(Saved data entries)

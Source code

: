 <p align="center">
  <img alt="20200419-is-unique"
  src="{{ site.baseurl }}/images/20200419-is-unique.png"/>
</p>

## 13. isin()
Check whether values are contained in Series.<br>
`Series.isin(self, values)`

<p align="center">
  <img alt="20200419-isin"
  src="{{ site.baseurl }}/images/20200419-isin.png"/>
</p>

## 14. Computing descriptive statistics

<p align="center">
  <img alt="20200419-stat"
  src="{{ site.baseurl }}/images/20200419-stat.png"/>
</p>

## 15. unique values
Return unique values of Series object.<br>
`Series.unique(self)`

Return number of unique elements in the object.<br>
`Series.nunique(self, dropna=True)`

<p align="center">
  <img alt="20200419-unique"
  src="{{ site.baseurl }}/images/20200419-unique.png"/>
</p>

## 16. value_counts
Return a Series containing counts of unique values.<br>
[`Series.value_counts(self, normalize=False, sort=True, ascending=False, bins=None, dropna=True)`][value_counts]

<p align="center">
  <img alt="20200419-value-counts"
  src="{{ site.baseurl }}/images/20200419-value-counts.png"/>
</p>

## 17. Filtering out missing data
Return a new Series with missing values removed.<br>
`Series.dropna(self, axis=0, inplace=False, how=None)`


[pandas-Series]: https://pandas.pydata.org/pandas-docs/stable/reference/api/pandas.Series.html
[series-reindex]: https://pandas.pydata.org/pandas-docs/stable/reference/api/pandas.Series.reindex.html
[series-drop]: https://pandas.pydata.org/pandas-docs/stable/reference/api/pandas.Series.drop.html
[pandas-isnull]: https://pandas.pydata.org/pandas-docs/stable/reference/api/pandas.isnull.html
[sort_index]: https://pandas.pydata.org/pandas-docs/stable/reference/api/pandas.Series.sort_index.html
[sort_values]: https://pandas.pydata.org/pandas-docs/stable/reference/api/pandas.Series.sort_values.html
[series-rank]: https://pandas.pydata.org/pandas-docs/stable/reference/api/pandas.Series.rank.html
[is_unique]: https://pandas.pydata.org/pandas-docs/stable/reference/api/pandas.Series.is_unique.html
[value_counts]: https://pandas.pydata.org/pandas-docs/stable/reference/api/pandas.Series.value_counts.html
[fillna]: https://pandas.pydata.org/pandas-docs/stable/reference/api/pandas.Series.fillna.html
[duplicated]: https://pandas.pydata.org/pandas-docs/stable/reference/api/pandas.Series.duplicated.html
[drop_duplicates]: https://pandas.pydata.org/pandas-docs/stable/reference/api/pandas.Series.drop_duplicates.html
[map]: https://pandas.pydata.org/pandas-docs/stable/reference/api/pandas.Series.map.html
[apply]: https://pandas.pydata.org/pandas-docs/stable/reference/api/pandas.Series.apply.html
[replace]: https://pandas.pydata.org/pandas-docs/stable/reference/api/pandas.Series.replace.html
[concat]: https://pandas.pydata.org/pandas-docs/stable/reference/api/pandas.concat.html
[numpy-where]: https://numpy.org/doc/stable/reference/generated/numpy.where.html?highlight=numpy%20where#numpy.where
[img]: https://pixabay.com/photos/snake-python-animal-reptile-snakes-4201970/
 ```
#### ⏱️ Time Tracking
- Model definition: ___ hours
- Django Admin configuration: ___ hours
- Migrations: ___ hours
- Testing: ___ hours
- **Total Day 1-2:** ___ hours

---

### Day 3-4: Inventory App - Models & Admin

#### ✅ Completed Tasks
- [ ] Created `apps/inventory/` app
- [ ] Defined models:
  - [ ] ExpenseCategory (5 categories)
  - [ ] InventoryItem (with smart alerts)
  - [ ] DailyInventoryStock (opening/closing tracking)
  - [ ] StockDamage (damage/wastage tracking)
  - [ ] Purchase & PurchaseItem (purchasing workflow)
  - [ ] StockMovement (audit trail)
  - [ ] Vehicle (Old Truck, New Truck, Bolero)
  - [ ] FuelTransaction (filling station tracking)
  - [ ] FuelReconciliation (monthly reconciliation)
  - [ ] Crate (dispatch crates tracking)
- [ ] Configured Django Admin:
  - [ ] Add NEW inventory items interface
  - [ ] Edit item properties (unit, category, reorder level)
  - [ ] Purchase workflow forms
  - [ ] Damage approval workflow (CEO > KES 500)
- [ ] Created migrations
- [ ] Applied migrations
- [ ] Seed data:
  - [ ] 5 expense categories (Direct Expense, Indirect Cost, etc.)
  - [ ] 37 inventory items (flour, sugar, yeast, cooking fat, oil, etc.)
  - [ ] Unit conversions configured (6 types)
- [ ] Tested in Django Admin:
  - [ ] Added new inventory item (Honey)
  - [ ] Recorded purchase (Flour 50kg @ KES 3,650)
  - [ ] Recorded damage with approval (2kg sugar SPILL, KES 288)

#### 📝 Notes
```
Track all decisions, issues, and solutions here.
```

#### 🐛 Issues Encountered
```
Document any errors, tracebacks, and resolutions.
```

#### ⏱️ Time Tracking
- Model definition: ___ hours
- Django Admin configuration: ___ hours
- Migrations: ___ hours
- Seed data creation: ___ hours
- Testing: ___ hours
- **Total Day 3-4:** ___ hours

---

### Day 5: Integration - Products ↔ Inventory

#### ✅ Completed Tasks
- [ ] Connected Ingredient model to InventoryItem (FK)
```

* _WHAT IS REQUIRED_
All the entries above should come back exactly as they are written.

* _OUTPUT OF THE EXERCISE_
Source code

: <p align="center">
  <img alt="20200419-is-unique"
  src="{{ site.baseurl }}/images/20200419-is-unique.png"/>
</p>

## 13. isin()
Check whether values are contained in Series.<br>
`Series.isin(self, values)`

<p align="center">
  <img alt="20200419-isin"
  src="{{ site.baseurl }}/images/20200419-isin.png"/>
</p>

## 14. Computing descriptive statistics

<p align="center">
  <img alt="20200419-stat"
  src="{{ site.baseurl }}/images/20200419-stat.png"/>
</p>

## 15. unique values
Return unique values of Series object.<br>
`Series.unique(self)`

Return number of unique elements in the object.<br>
`Series.nunique(self, dropna=True)`

<p align="center">
  <img alt="20200419-unique"
  src="{{ site.baseurl }}/images/20200419-unique.png"/>
</p>

## 16. value_counts
Return a Series containing counts of unique values.<br>
[`Series.value_counts(self, normalize=False, sort=True, ascending=False, bins=None, dropna=True)`][value_counts]

<p align="center">
  <img alt="20200419-value-counts"
  src="{{ site.baseurl }}/images/20200419-value-counts.png"/>
</p>

## 17. Filtering out missing data
Return a new Series with missing values removed.<br>
`Series.dropna(self, axis=0, inplace=False, how=None)`


[pandas-Series]: https://pandas.pydata.org/pandas-docs/stable/reference/api/pandas.Series.html
[series-reindex]: https://pandas.pydata.org/pandas-docs/stable/reference/api/pandas.Series.reindex.html
[series-drop]: https://pandas.pydata.org/pandas-docs/stable/reference/api/pandas.Series.drop.html
[pandas-isnull]: https://pandas.pydata.org/pandas-docs/stable/reference/api/pandas.isnull.html
[sort_index]: https://pandas.pydata.org/pandas-docs/stable/reference/api/pandas.Series.sort_index.html
[sort_values]: https://pandas.pydata.org/pandas-docs/stable/reference/api/pandas.Series.sort_values.html
[series-rank]: https://pandas.pydata.org/pandas-docs/stable/reference/api/pandas.Series.rank.html
[is_unique]: https://pandas.pydata.org/pandas-docs/stable/reference/api/pandas.Series.is_unique.html
[value_counts]: https://pandas.pydata.org/pandas-docs/stable/reference/api/pandas.Series.value_counts.html
[fillna]: https://pandas.pydata.org/pandas-docs/stable/reference/api/pandas.Series.fillna.html
[duplicated]: https://pandas.pydata.org/pandas-docs/stable/reference/api/pandas.Series.duplicated.html
[drop_duplicates]: https://pandas.pydata.org/pandas-docs/stable/reference/api/pandas.Series.drop_duplicates.html
[map]: https://pandas.pydata.org/pandas-docs/stable/reference/api/pandas.Series.map.html
[apply]: https://pandas.pydata.org/pandas-docs/stable/reference/api/pandas.Series.apply.html
[replace]: https://pandas.pydata.org/pandas-docs/stable/reference/api/pandas.Series.replace.html
[concat]: https://pandas.pydata.org/pandas-docs/stable/reference/api/pandas.concat.html
[numpy-where]: https://numpy.org/doc/stable/reference/generated/numpy.where.html?highlight=numpy%20where#numpy.where
[img]: https://pixabay.com/photos/snake-python-animal-reptile-snakes-4201970/
 ```
#### ⏱️ Time Tracking
- Model definition: ___ hours
- Django Admin configuration: ___ hours
- Migrations: ___ hours
- Testing: ___ hours
- **Total Day 1-2:** ___ hours

---

### Day 3-4: Inventory App - Models & Admin

#### ✅ Completed Tasks
- [ ] Created `apps/inventory/` app
- [ ] Defined models:
  - [ ] ExpenseCategory (5 categories)
  - [ ] InventoryItem (with smart alerts)
  - [ ] DailyInventoryStock (opening/closing tracking)
  - [ ] StockDamage (damage/wastage tracking)
  - [ ] Purchase & PurchaseItem (purchasing workflow)
  - [ ] StockMovement (audit trail)
  - [ ] Vehicle (Old Truck, New Truck, Bolero)
  - [ ] FuelTransaction (filling station tracking)
  - [ ] FuelReconciliation (monthly reconciliation)
  - [ ] Crate (dispatch crates tracking)
- [ ] Configured Django Admin:
  - [ ] Add NEW inventory items interface
  - [ ] Edit item properties (unit, category, reorder level)
  - [ ] Purchase workflow forms
  - [ ] Damage approval workflow (CEO > KES 500)
- [ ] Created migrations
- [ ] Applied migrations
- [ ] Seed data:
  - [ ] 5 expense categories (Direct Expense, Indirect Cost, etc.)
  - [ ] 37 inventory items (flour, sugar, yeast, cooking fat, oil, etc.)
  - [ ] Unit conversions configured (6 types)
- [ ] Tested in Django Admin:
  - [ ] Added new inventory item (Honey)
  - [ ] Recorded purchase (Flour 50kg @ KES 3,650)
  - [ ] Recorded damage with approval (2kg sugar SPILL, KES 288)

#### 📝 Notes
```
Track all decisions, issues, and solutions here.
```

#### 🐛 Issues Encountered
```
Document any errors, tracebacks, and resolutions.
```

#### ⏱️ Time Tracking
- Model definition: ___ hours
- Django Admin configuration: ___ hours
- Migrations: ___ hours
- Seed data creation: ___ hours
- Testing: ___ hours
- **Total Day 3-4:** ___ hours

---

### Day 5: Integration - Products ↔ Inventory

#### ✅ Completed Tasks
- [ ] Connected Ingredient model to InventoryItem (FK)
```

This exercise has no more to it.